Write out the entries below once more, exactly, with the pictures left out.

• • • • • • •

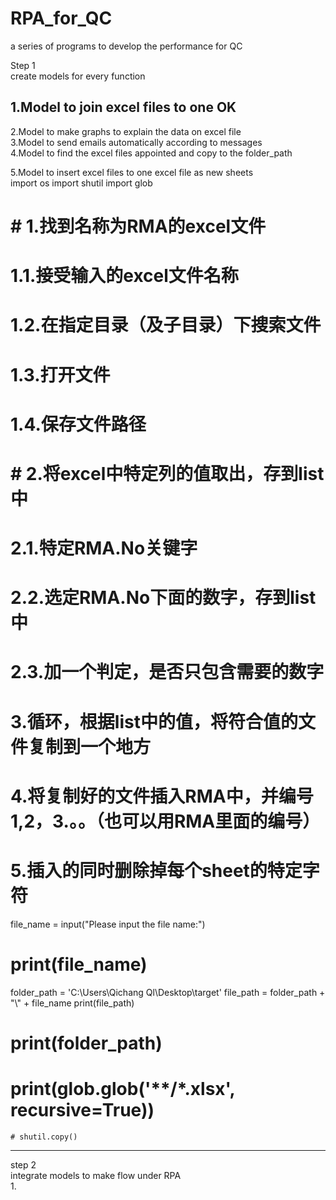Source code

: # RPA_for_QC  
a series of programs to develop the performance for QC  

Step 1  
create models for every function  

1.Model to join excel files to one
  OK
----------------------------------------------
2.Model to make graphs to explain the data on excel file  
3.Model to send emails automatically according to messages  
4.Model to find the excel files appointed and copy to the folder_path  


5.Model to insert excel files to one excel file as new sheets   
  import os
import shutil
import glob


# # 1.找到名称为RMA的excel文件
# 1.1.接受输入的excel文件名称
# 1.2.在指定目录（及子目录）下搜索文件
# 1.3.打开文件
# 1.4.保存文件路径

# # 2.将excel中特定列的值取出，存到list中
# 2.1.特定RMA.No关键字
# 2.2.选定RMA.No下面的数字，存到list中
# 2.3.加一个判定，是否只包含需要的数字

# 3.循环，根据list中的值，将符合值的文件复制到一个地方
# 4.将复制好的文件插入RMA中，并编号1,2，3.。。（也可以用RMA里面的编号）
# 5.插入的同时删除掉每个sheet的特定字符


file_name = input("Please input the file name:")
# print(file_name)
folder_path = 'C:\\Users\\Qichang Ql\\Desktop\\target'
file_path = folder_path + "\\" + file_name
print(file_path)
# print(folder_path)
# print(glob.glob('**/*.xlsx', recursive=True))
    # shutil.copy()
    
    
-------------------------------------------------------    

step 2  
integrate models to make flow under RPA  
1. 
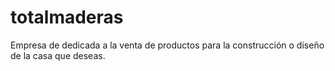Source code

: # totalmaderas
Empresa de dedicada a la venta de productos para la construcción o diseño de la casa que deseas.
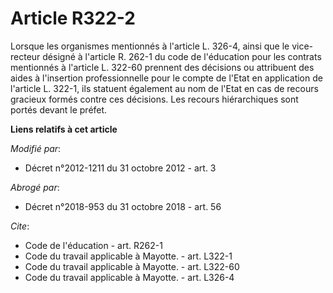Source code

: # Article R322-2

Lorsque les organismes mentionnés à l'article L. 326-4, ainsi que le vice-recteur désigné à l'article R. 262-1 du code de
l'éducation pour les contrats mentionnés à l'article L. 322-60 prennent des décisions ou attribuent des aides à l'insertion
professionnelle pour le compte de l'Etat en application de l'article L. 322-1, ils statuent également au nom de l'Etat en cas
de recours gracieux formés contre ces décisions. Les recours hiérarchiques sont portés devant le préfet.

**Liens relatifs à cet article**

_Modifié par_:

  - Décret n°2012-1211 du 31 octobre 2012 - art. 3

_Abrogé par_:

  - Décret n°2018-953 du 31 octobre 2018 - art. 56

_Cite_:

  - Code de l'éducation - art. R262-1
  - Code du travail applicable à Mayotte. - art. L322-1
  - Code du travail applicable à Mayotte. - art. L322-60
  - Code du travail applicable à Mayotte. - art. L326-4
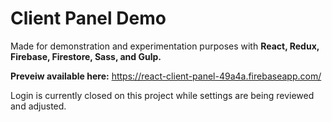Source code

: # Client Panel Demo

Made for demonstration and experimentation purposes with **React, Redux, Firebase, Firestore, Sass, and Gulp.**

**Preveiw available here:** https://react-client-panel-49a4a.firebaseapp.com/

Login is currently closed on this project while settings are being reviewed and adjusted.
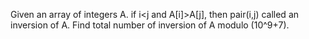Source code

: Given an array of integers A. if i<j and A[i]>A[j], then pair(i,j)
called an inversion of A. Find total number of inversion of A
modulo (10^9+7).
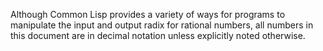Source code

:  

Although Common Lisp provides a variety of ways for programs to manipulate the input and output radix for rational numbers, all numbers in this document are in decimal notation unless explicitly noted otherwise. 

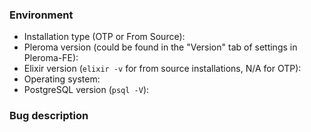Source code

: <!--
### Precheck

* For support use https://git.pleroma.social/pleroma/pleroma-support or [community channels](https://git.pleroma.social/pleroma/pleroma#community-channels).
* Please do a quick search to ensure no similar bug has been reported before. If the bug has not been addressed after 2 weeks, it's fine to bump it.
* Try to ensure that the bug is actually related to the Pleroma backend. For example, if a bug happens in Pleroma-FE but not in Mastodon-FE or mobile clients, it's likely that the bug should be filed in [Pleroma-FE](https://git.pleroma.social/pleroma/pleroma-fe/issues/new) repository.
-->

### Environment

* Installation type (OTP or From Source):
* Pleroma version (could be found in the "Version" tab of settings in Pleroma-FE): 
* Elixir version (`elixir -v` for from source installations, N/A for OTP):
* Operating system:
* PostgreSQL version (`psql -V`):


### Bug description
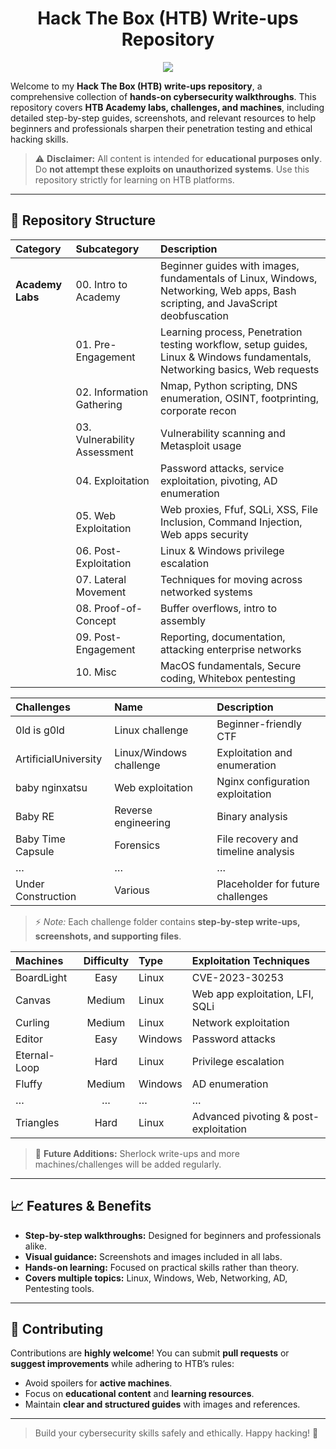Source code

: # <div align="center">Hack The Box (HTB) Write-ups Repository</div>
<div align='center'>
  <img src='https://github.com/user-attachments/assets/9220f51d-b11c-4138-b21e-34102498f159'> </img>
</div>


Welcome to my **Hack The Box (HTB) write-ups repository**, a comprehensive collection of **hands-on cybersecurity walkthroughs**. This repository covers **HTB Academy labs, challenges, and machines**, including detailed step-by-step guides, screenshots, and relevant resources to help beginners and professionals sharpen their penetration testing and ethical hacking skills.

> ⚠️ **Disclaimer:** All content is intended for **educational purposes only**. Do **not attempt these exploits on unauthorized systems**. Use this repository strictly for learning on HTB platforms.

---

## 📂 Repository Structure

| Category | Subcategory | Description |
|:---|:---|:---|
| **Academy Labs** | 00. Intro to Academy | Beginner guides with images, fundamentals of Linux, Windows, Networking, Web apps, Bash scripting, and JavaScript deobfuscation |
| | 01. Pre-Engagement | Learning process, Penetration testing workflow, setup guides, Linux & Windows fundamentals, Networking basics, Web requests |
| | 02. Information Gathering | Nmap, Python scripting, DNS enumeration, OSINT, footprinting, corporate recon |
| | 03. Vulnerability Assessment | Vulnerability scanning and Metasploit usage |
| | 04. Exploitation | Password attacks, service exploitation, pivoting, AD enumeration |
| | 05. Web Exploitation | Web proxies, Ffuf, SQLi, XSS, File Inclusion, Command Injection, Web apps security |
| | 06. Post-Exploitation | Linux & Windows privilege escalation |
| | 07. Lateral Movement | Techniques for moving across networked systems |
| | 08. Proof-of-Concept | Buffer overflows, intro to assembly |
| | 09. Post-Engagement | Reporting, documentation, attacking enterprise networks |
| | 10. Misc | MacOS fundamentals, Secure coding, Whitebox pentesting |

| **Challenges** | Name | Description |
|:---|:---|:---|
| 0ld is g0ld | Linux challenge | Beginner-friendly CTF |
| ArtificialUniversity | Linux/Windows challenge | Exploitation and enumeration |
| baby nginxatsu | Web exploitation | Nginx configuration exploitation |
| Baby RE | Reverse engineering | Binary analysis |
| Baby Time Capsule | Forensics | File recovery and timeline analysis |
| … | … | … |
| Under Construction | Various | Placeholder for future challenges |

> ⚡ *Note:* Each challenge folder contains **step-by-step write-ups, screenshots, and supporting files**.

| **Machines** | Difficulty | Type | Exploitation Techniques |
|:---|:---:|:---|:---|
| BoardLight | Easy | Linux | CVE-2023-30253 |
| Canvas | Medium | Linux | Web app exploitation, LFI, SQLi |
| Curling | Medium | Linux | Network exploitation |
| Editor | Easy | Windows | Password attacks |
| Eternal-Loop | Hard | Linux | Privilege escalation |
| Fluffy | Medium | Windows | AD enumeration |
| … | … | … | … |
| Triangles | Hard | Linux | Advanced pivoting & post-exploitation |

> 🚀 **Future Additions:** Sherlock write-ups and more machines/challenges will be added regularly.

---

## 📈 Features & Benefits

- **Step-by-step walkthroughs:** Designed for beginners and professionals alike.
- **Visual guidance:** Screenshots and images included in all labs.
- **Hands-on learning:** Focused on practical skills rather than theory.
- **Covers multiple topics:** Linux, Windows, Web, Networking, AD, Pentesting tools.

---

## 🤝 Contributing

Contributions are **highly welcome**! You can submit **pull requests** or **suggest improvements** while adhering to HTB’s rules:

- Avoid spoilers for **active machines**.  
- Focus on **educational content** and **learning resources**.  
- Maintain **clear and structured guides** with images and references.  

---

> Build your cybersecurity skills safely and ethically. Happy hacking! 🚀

• • • • • • •

▸ **Finished task**
Source code

: # RPA_for_QC  
a series of programs to develop the performance for QC  

Step 1  
create models for every function  

1.Model to join excel files to one
  OK
----------------------------------------------
2.Model to make graphs to explain the data on excel file  
3.Model to send emails automatically according to messages  
4.Model to find the excel files appointed and copy to the folder_path  


5.Model to insert excel files to one excel file as new sheets   
  import os
import shutil
import glob


# # 1.找到名称为RMA的excel文件
# 1.1.接受输入的excel文件名称
# 1.2.在指定目录（及子目录）下搜索文件
# 1.3.打开文件
# 1.4.保存文件路径

# # 2.将excel中特定列的值取出，存到list中
# 2.1.特定RMA.No关键字
# 2.2.选定RMA.No下面的数字，存到list中
# 2.3.加一个判定，是否只包含需要的数字

# 3.循环，根据list中的值，将符合值的文件复制到一个地方
# 4.将复制好的文件插入RMA中，并编号1,2，3.。。（也可以用RMA里面的编号）
# 5.插入的同时删除掉每个sheet的特定字符


file_name = input("Please input the file name:")
# print(file_name)
folder_path = 'C:\\Users\\Qichang Ql\\Desktop\\target'
file_path = folder_path + "\\" + file_name
print(file_path)
# print(folder_path)
# print(glob.glob('**/*.xlsx', recursive=True))
    # shutil.copy()
    
    
-------------------------------------------------------    

step 2  
integrate models to make flow under RPA  
1. 
Source code

: # totalmaderas
Empresa de dedicada a la venta de productos para la construcción o diseño de la casa que deseas.
Source code

: # Article R322-2

Lorsque les organismes mentionnés à l'article L. 326-4, ainsi que le vice-recteur désigné à l'article R. 262-1 du code de
l'éducation pour les contrats mentionnés à l'article L. 322-60 prennent des décisions ou attribuent des aides à l'insertion
professionnelle pour le compte de l'Etat en application de l'article L. 322-1, ils statuent également au nom de l'Etat en cas
de recours gracieux formés contre ces décisions. Les recours hiérarchiques sont portés devant le préfet.

**Liens relatifs à cet article**

_Modifié par_:

  - Décret n°2012-1211 du 31 octobre 2012 - art. 3

_Abrogé par_:

  - Décret n°2018-953 du 31 octobre 2018 - art. 56

_Cite_:

  - Code de l'éducation - art. R262-1
  - Code du travail applicable à Mayotte. - art. L322-1
  - Code du travail applicable à Mayotte. - art. L322-60
  - Code du travail applicable à Mayotte. - art. L326-4
Source code

: # Client Panel Demo

Made for demonstration and experimentation purposes with **React, Redux, Firebase, Firestore, Sass, and Gulp.**

**Preveiw available here:** https://react-client-panel-49a4a.firebaseapp.com/

Login is currently closed on this project while settings are being reviewed and adjusted.
Source code

: Given an array of integers A. if i<j and A[i]>A[j], then pair(i,j)
called an inversion of A. Find total number of inversion of A
modulo (10^9+7).
Source code

:  

Although Common Lisp provides a variety of ways for programs to manipulate the input and output radix for rational numbers, all numbers in this document are in decimal notation unless explicitly noted otherwise. 

Source code

: <!--
### Precheck

* For support use https://git.pleroma.social/pleroma/pleroma-support or [community channels](https://git.pleroma.social/pleroma/pleroma#community-channels).
* Please do a quick search to ensure no similar bug has been reported before. If the bug has not been addressed after 2 weeks, it's fine to bump it.
* Try to ensure that the bug is actually related to the Pleroma backend. For example, if a bug happens in Pleroma-FE but not in Mastodon-FE or mobile clients, it's likely that the bug should be filed in [Pleroma-FE](https://git.pleroma.social/pleroma/pleroma-fe/issues/new) repository.
-->

### Environment

* Installation type (OTP or From Source):
* Pleroma version (could be found in the "Version" tab of settings in Pleroma-FE): 
* Elixir version (`elixir -v` for from source installations, N/A for OTP):
* Operating system:
* PostgreSQL version (`psql -V`):


### Bug description
Source code

: # <div align="center">Hack The Box (HTB) Write-ups Repository</div>
<div align='center'>
  <img src='https://github.com/user-attachments/assets/9220f51d-b11c-4138-b21e-34102498f159'> </img>
</div>


Welcome to my **Hack The Box (HTB) write-ups repository**, a comprehensive collection of **hands-on cybersecurity walkthroughs**. This repository covers **HTB Academy labs, challenges, and machines**, including detailed step-by-step guides, screenshots, and relevant resources to help beginners and professionals sharpen their penetration testing and ethical hacking skills.

> ⚠️ **Disclaimer:** All content is intended for **educational purposes only**. Do **not attempt these exploits on unauthorized systems**. Use this repository strictly for learning on HTB platforms.

---

## 📂 Repository Structure

| Category | Subcategory | Description |
|:---|:---|:---|
| **Academy Labs** | 00. Intro to Academy | Beginner guides with images, fundamentals of Linux, Windows, Networking, Web apps, Bash scripting, and JavaScript deobfuscation |
| | 01. Pre-Engagement | Learning process, Penetration testing workflow, setup guides, Linux & Windows fundamentals, Networking basics, Web requests |
| | 02. Information Gathering | Nmap, Python scripting, DNS enumeration, OSINT, footprinting, corporate recon |
| | 03. Vulnerability Assessment | Vulnerability scanning and Metasploit usage |
| | 04. Exploitation | Password attacks, service exploitation, pivoting, AD enumeration |
| | 05. Web Exploitation | Web proxies, Ffuf, SQLi, XSS, File Inclusion, Command Injection, Web apps security |
| | 06. Post-Exploitation | Linux & Windows privilege escalation |
| | 07. Lateral Movement | Techniques for moving across networked systems |
| | 08. Proof-of-Concept | Buffer overflows, intro to assembly |
| | 09. Post-Engagement | Reporting, documentation, attacking enterprise networks |
| | 10. Misc | MacOS fundamentals, Secure coding, Whitebox pentesting |

| **Challenges** | Name | Description |
|:---|:---|:---|
| 0ld is g0ld | Linux challenge | Beginner-friendly CTF |
| ArtificialUniversity | Linux/Windows challenge | Exploitation and enumeration |
| baby nginxatsu | Web exploitation | Nginx configuration exploitation |
| Baby RE | Reverse engineering | Binary analysis |
| Baby Time Capsule | Forensics | File recovery and timeline analysis |
| … | … | … |
| Under Construction | Various | Placeholder for future challenges |

> ⚡ *Note:* Each challenge folder contains **step-by-step write-ups, screenshots, and supporting files**.

| **Machines** | Difficulty | Type | Exploitation Techniques |
|:---|:---:|:---|:---|
| BoardLight | Easy | Linux | CVE-2023-30253 |
| Canvas | Medium | Linux | Web app exploitation, LFI, SQLi |
| Curling | Medium | Linux | Network exploitation |
| Editor | Easy | Windows | Password attacks |
| Eternal-Loop | Hard | Linux | Privilege escalation |
| Fluffy | Medium | Windows | AD enumeration |
| … | … | … | … |
| Triangles | Hard | Linux | Advanced pivoting & post-exploitation |

> 🚀 **Future Additions:** Sherlock write-ups and more machines/challenges will be added regularly.

---

## 📈 Features & Benefits

- **Step-by-step walkthroughs:** Designed for beginners and professionals alike.
- **Visual guidance:** Screenshots and images included in all labs.
- **Hands-on learning:** Focused on practical skills rather than theory.
- **Covers multiple topics:** Linux, Windows, Web, Networking, AD, Pentesting tools.

---

## 🤝 Contributing

Contributions are **highly welcome**! You can submit **pull requests** or **suggest improvements** while adhering to HTB’s rules:

- Avoid spoilers for **active machines**.  
- Focus on **educational content** and **learning resources**.  
- Maintain **clear and structured guides** with images and references.  

---

> Build your cybersecurity skills safely and ethically. Happy hacking! 🚀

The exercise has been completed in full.